Data entries:

== == ==

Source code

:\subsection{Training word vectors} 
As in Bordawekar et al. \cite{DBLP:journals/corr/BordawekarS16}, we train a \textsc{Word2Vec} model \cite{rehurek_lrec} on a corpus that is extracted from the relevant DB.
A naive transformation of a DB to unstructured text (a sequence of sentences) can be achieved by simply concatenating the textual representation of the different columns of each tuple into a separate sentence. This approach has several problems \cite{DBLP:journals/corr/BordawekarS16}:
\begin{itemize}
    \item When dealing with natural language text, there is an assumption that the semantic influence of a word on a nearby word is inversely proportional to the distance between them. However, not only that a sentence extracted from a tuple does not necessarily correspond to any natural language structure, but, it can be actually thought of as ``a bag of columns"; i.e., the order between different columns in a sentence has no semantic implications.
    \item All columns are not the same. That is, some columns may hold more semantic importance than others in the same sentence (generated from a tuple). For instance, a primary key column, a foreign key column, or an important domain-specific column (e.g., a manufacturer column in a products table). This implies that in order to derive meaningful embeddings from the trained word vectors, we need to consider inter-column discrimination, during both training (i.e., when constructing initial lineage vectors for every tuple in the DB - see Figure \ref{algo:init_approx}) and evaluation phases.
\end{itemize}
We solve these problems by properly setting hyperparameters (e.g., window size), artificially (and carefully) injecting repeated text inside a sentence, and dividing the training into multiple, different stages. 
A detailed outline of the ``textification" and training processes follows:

== == ==

**About this exercise**
Could you give the records again, exactly as they appear?

**Output**
Source code

:\subsection{Training word vectors} 
As in Bordawekar et al. \cite{DBLP:journals/corr/BordawekarS16}, we train a \textsc{Word2Vec} model \cite{rehurek_lrec} on a corpus that is extracted from the relevant DB.
A naive transformation of a DB to unstructured text (a sequence of sentences) can be achieved by simply concatenating the textual representation of the different columns of each tuple into a separate sentence. This approach has several problems \cite{DBLP:journals/corr/BordawekarS16}:
\begin{itemize}
    \item When dealing with natural language text, there is an assumption that the semantic influence of a word on a nearby word is inversely proportional to the distance between them. However, not only that a sentence extracted from a tuple does not necessarily correspond to any natural language structure, but, it can be actually thought of as ``a bag of columns"; i.e., the order between different columns in a sentence has no semantic implications.
    \item All columns are not the same. That is, some columns may hold more semantic importance than others in the same sentence (generated from a tuple). For instance, a primary key column, a foreign key column, or an important domain-specific column (e.g., a manufacturer column in a products table). This implies that in order to derive meaningful embeddings from the trained word vectors, we need to consider inter-column discrimination, during both training (i.e., when constructing initial lineage vectors for every tuple in the DB - see Figure \ref{algo:init_approx}) and evaluation phases.
\end{itemize}
We solve these problems by properly setting hyperparameters (e.g., window size), artificially (and carefully) injecting repeated text inside a sentence, and dividing the training into multiple, different stages. 
A detailed outline of the ``textification" and training processes follows:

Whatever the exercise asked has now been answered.